Fibronectin (FN) forms the primordial extracellular matrix in embryonic development and wound healing. Remarkably, the assembly of FN matrix fibrils is one of the least understood macromolecular assemblies. Our major goal in the next five years is to determine the nature of the intermolecular bonds that form the fibrils. We propose that there are two steps in fibril assembly.

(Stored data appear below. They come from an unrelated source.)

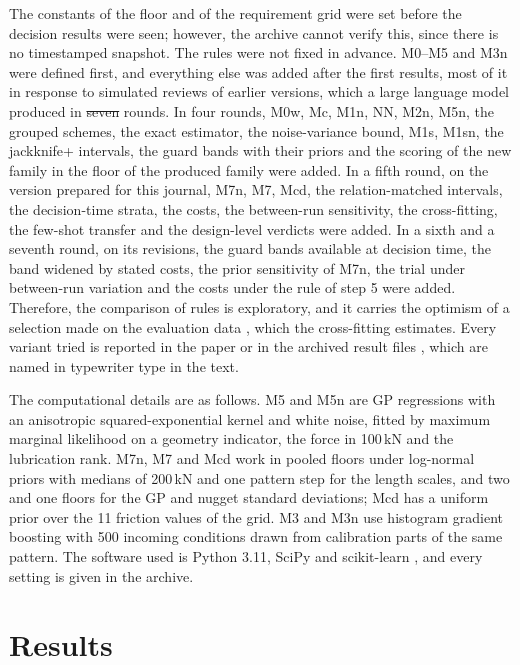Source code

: \documentclass[pdflatex,sn-basic,lineno]{sn-jnl}
\providecommand{\DIFadd}[1]{{\protect\color{blue}\uwave{#1}}} %
\providecommand{\DIFdel}[1]{{\protect\color{red}\sout{#1}}}                      %
\providecommand{\DIFaddbegin}{} %
\providecommand{\DIFaddend}{} %
\providecommand{\DIFdelbegin}{} %
\providecommand{\DIFdelend}{} %
\newcommand{\DIFscaledelfig}{0.5}
\newlength{\DIFdelgraphicswidth} %
\newlength{\DIFdelgraphicsheight} %
\newcommand{\DIFaddincludegraphics}[2][]{{\color{blue}\fbox{\DIFOincludegraphics[#1]{#2}}}} %
\newcommand{\DIFdelincludegraphics}[2][]{%
\sbox{\DIFdelgraphicsbox}{\DIFOincludegraphics[#1]{#2}}%
\settoboxwidth{\DIFdelgraphicswidth}{\DIFdelgraphicsbox} %
\settoboxtotalheight{\DIFdelgraphicsheight}{\DIFdelgraphicsbox} %
\scalebox{\DIFscaledelfig}{%
\parbox[b]{\DIFdelgraphicswidth}{\usebox{\DIFdelgraphicsbox}\\[-\baselineskip] \rule{\DIFdelgraphicswidth}{0em}}\llap{\resizebox{\DIFdelgraphicswidth}{\DIFdelgraphicsheight}{%
\setlength{\unitlength}{\DIFdelgraphicswidth}%
\begin{picture}(1,1)%
\thicklines\linethickness{2pt} %
{\color[rgb]{1,0,0}\put(0,0){\framebox(1,1){}}}%
{\color[rgb]{1,0,0}\put(0,0){\line( 1,1){1}}}%
{\color[rgb]{1,0,0}\put(0,1){\line(1,-1){1}}}%
\end{picture}%
}\hspace*{3pt}}} %
} %
\DeclareRobustCommand{\DIFaddbegin}{\DIFOaddbegin \let\includegraphics\DIFaddincludegraphics} %
\DeclareRobustCommand{\DIFaddend}{\DIFOaddend \let\includegraphics\DIFOincludegraphics} %
\DeclareRobustCommand{\DIFdelbegin}{\DIFOdelbegin \let\includegraphics\DIFdelincludegraphics} %
\DeclareRobustCommand{\DIFdelend}{\DIFOaddend \let\includegraphics\DIFOincludegraphics} %
\begin{document}
The constants of the floor and of the requirement grid were set before the decision results were seen; however, the archive cannot verify this, since there is no timestamped snapshot. The rules were not fixed in advance. M0--M5 and M3n were defined first, and everything else was added after the first results, most of it in response to simulated reviews of earlier versions, which a large language model produced in \DIFdelbegin \DIFdel{seven }\DIFdelend \DIFaddbegin \DIFadd{eight }\DIFaddend rounds. In four rounds, M0w, Mc, M1n, NN, M2n, M5n, the grouped schemes, the exact estimator, the noise-variance bound, M1s, M1sn, the jackknife+ intervals, the guard bands with their priors and the scoring of the new family in the floor of the produced family were added. In a fifth round, on the version prepared for this journal, M7n, M7, Mcd, the relation-matched intervals, the decision-time strata, the costs, the between-run sensitivity, the cross-fitting, the few-shot transfer and the design-level verdicts were added. In a sixth and a seventh round, on its revisions, the guard bands available at decision time, the band widened by stated costs, the prior sensitivity of M7n, the trial under between-run variation and the costs under the rule of step 5 were added\DIFaddbegin \DIFadd{; the eighth added no analysis}\DIFaddend . Therefore, the comparison of rules is exploratory, and it carries the optimism of a selection made on the evaluation data \citep{cawley2010over, varma2006bias}, which the cross-fitting estimates. Every variant tried is reported in the paper or in the archived result files \citep{canseven2026archive}, which are named in typewriter type in the text.

The computational details are as follows. M5 and M5n are GP regressions with an anisotropic squared-exponential kernel and white noise, fitted by maximum marginal likelihood on a geometry indicator, the force in 100\,kN and the lubrication rank. M7n, M7 and Mcd work in pooled floors under log-normal priors with medians of 200\,kN and one pattern step for the length scales, and two and one floors for the GP and nugget standard deviations; Mcd has a uniform prior over the 11 friction values of the grid. M3 and M3n use histogram gradient boosting with 500 incoming conditions drawn from calibration parts of the same pattern. The software used is Python 3.11, SciPy and scikit-learn \citep{pedregosa2011scikit}, and every setting is given in the archive.

\section{Results}\label{sec:results}
\end{document}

The first step, already understood qualitatively, is association of molecules by reversible bonds, primarily involving the N-terminal 70k fragment. The second step, still completely unknown, is formation of strong, irreversible bonds. We propose to study the first step quantitatively, using Biacore and analytical centrifugation to determine the stoichiometry and Kd of the reversible bonds. We then propose a novel hypothesis for the second step - that the strong bonds are formed by a domain swapping mechanism. Specifically we propose that FN-III domains open up and swap beta strands with domains on another molecule. We propose to test this by engineering """"""""disulfide locks"""""""" in the suspected FN-III domains, and testing if this blocks the ability to form fibrils. We have recently engineered a disulfide lock that inhibited assembly of """"""""super fibronectin,"""""""" and are now ready to test this for assembly of recombinant FN fragments and matrix fibrils in cell culture. We also propose x-ray crystallography of FN-III domains 1-2, which are key players in assembly of sFN and matrix fibrils. We have shown that FN matrix fibrils are very elastic, and are mostly stretched 2-5 times rest length. A second project is to investigate the mechanism of elasticity, and to distinguish between two proposed mechanisms. One mechanism proposes that FN-III domains unfold upon stretching, and the other that stretching is achieved by a compact-to-extended conformation change of the whole molecule, without domain unfolding. We propose to design intramolecular force sensors, which will tell us whether the force is sufficient to unfold FN-III domains. The sensors will be based on FRET, with CFP and YFP separated by entropic springs of different strength. After our initial applications and testing in FN, these sensors should be widely applicable to determine the tension in other ECM and cytoskeletal systems.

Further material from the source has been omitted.